Thank you for any guidance on this.


  • I have a bit of experience with both cervical issues, and lumbar issues. You mention that you've seen ortho's both times that you were looking for a diagnosis, and for some people that's fine, me I am of the school of thought, that the spine belongs to the Neurological system, and that the best Doctor for diagnosis is a Neurosurgeon. You mention that your have 2 levels on your cervical spine herniated, for the most part, herniations in the spine will get better with rest, PT, meds, etc., but there's those of us that get nerve impingement, and usually this is when some Doctor's will recommend a more invasive route.

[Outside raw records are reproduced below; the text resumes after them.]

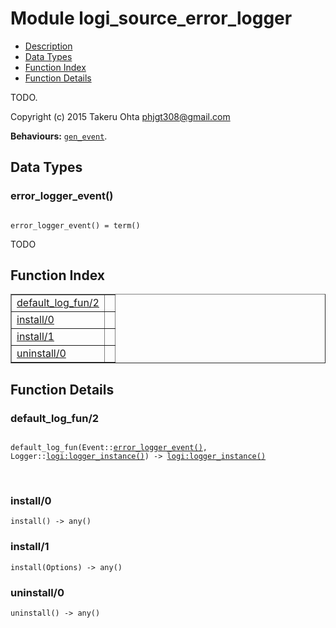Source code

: 

# Module logi_source_error_logger #
* [Description](#description)
* [Data Types](#types)
* [Function Index](#index)
* [Function Details](#functions)

TODO.

Copyright (c) 2015 Takeru Ohta <phjgt308@gmail.com>

__Behaviours:__ [`gen_event`](gen_event.md).

<a name="types"></a>

## Data Types ##




### <a name="type-error_logger_event">error_logger_event()</a> ###


<pre><code>
error_logger_event() = term()
</code></pre>

TODO

<a name="index"></a>

## Function Index ##


<table width="100%" border="1" cellspacing="0" cellpadding="2" summary="function index"><tr><td valign="top"><a href="#default_log_fun-2">default_log_fun/2</a></td><td></td></tr><tr><td valign="top"><a href="#install-0">install/0</a></td><td></td></tr><tr><td valign="top"><a href="#install-1">install/1</a></td><td></td></tr><tr><td valign="top"><a href="#uninstall-0">uninstall/0</a></td><td></td></tr></table>


<a name="functions"></a>

## Function Details ##

<a name="default_log_fun-2"></a>

### default_log_fun/2 ###

<pre><code>
default_log_fun(Event::<a href="#type-error_logger_event">error_logger_event()</a>, Logger::<a href="logi.md#type-logger_instance">logi:logger_instance()</a>) -&gt; <a href="logi.md#type-logger_instance">logi:logger_instance()</a>
</code></pre>
<br />

<a name="install-0"></a>

### install/0 ###

`install() -> any()`

<a name="install-1"></a>

### install/1 ###

`install(Options) -> any()`

<a name="uninstall-0"></a>

### uninstall/0 ###

`uninstall() -> any()`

    In my case I had one level cervical herniation with severe nerve impingement, I went to one of the best NS's in Fla., and since I was having so much numbing feeling in my left arm, migraine headaches and even dizziness, so in March of 2010 I had an ACDF (Anterior Cervical Discectomy with Fusion), I was very hesitant to put myself through another surgery, since I already had a 3 level spinal fusion that had failed miserably but when me and the NS talked about the Pro's and Con's, I decided that I would have a good chance of at least loose the darn migraines, so I went for it!

    I went in the hospital on a Tuesday at 7:00 AM, the surgery only lasted 2 hours, and I almost inmmediatly felt relief, so that was a good sign! As the day went by I started feeling better, I felt so good, that the next day when my NS came to do the rounds, he was amaze at how good I looked, and he said; "well, do you feel good enough to go home?", and of course I did, and went home! So for me the experience was a very positive one, but I think that the success was because it was only a one level surgery, any time that 2 or more discs are involved, things get a bit complicated...

    Another thing that I learned through my journey, is that fusions do not guarantee for pain to go away, a fusion only fixes the structural part of the spine, and I think that this is why a lot of people get dissapointed when they realize that the pain is still there... so if you can avoid any type of invasive procedure, do it!

    Again, make an appointment with a good NS in your town, some hospital's have the "Ask a Nurse" program, were you can ask nurses online, who the best NS in your city, and let me tell you, I always trust nurses! Hopefully the NS will perform tests to see if the numbing is coming from the cervical spine, or if it maybe is carpel tunnel! Try every conventional treatment before deciding to do anything invasive like a fusion, since once you start having fusions, you become a "spiney" for life! Good luck, and keep me posted, I will like to know how it goes. :)

  • Thank you Enid for your reply. It sounds as though you were in worse shape than myself at the time of your surgery. I think that's where my confusion comes in when it comes to the difference between a Ortho and a NS. From my research I've gotten the impression that NS's are for more serious cases where the patient is having severe, life inhibiting pain. Of course I could be wrong, which I why I'm here, to learn. It's just confusing, because for every one that says to just see a NS, there are just as many who swear by the Ortho Spine specialists instead. Guess I'll just have to flip a coin and see what happens.

    My pain I would describe more as mild to moderate, more of a nuisance than anything. I think my concern comes the newly persistent mild numbness/tingling in my right arm, and the overall soreness of my back being worse since taking this desk job (which I desperately need to hold onto).

    Thanks again for your feedback though, glad to hear you found someone to help you. By the way, I'm in Florida also, may I ask who the NS is that you saw?